- _DESCRIPTION OF THE TASK_
From the line with "Crazepony CC3D OpenFlight" to the line with "## Dependencies", output every line below exactly, both ends included. Skip the pictures.

- _DATA FOR ANALYSIS_
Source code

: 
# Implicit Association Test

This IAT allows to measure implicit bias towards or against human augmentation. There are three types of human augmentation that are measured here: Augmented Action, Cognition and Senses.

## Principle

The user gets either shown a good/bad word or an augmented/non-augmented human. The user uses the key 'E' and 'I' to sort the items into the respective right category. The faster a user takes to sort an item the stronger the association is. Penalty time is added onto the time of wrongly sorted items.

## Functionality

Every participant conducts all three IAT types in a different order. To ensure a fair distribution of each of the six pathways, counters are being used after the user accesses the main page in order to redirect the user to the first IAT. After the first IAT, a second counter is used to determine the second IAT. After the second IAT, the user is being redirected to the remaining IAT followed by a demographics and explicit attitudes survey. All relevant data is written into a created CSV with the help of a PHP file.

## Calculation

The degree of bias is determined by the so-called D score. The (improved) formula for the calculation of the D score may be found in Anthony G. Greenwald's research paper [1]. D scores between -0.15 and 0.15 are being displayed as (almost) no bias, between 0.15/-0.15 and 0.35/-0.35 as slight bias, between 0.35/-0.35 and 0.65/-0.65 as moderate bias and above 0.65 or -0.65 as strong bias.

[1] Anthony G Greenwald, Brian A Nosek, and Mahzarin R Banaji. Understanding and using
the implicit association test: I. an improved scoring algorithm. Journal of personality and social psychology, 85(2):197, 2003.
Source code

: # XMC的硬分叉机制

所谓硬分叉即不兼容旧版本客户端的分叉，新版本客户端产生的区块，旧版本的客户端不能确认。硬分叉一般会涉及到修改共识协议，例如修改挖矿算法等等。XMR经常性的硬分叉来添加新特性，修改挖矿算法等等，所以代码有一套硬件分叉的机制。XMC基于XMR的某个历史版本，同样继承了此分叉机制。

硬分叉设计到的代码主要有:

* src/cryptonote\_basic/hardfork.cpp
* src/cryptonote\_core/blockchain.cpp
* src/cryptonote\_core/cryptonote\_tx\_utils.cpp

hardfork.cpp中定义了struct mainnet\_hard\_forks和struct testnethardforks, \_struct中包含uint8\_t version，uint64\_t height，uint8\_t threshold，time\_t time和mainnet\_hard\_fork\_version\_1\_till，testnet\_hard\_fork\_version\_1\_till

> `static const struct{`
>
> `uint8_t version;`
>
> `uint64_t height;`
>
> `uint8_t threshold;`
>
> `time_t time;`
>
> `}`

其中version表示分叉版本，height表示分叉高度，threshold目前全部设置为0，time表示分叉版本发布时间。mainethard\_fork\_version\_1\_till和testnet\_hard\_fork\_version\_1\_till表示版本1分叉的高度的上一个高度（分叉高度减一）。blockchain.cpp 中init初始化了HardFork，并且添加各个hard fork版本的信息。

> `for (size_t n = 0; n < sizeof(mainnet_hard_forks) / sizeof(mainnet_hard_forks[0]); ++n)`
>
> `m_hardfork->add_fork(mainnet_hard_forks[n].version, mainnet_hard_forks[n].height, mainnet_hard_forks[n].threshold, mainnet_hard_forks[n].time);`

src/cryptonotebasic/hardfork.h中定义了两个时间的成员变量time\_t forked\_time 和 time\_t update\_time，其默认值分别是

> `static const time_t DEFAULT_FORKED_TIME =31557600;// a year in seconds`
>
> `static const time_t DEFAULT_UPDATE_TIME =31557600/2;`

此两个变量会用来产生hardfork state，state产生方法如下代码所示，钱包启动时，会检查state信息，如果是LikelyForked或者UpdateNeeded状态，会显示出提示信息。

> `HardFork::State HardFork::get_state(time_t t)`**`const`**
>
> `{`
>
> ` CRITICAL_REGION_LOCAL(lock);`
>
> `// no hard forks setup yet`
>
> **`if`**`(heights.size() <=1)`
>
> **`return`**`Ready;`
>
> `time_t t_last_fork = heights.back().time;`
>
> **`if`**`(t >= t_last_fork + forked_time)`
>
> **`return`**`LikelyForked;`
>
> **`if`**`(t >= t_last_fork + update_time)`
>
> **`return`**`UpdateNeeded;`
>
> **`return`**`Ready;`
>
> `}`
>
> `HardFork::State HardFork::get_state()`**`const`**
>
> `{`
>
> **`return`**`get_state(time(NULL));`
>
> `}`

...

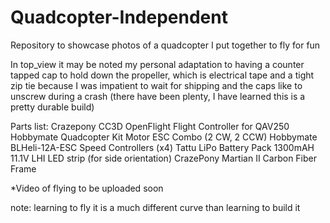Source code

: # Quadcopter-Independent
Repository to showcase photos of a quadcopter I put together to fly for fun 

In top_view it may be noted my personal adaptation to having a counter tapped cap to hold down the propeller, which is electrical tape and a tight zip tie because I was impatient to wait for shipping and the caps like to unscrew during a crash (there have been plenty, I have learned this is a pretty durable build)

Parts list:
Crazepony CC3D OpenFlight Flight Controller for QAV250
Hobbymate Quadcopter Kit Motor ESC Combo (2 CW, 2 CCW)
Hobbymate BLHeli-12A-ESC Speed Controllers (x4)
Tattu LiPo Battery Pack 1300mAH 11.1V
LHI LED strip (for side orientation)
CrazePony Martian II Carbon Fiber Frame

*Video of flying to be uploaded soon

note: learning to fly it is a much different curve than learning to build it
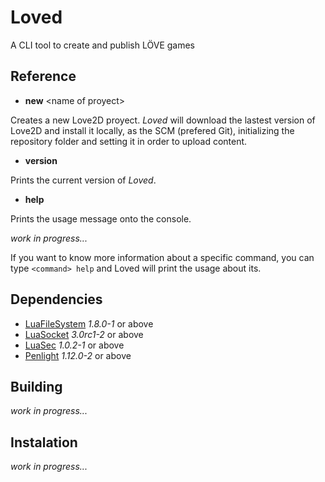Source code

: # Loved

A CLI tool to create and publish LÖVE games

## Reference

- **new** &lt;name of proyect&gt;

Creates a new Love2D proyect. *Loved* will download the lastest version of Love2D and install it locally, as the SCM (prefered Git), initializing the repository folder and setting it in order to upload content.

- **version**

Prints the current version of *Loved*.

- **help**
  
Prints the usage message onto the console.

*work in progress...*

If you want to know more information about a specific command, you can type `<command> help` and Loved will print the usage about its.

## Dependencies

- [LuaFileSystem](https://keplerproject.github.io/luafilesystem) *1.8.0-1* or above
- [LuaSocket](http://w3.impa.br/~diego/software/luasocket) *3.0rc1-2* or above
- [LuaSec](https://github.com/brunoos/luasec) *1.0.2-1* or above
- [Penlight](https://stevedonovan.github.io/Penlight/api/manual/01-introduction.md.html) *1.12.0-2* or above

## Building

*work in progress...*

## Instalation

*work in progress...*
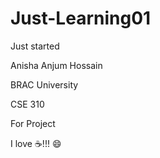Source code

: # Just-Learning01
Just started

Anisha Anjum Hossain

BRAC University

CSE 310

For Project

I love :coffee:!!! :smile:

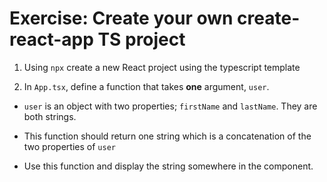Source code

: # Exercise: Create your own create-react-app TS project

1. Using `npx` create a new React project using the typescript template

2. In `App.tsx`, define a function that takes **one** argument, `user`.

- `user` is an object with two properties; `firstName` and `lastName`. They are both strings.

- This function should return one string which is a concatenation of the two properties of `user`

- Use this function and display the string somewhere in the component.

- _RESULT FOR THIS TASK_
Crazepony CC3D OpenFlight Flight Controller for QAV250
Hobbymate Quadcopter Kit Motor ESC Combo (2 CW, 2 CCW)
Hobbymate BLHeli-12A-ESC Speed Controllers (x4)
Tattu LiPo Battery Pack 1300mAH 11.1V
LHI LED strip (for side orientation)
CrazePony Martian II Carbon Fiber Frame

*Video of flying to be uploaded soon

note: learning to fly it is a much different curve than learning to build it
Source code

: # Loved

A CLI tool to create and publish LÖVE games

## Reference

- **new** &lt;name of proyect&gt;

Creates a new Love2D proyect. *Loved* will download the lastest version of Love2D and install it locally, as the SCM (prefered Git), initializing the repository folder and setting it in order to upload content.

- **version**

Prints the current version of *Loved*.

- **help**
  
Prints the usage message onto the console.

*work in progress...*

If you want to know more information about a specific command, you can type `<command> help` and Loved will print the usage about its.

## Dependencies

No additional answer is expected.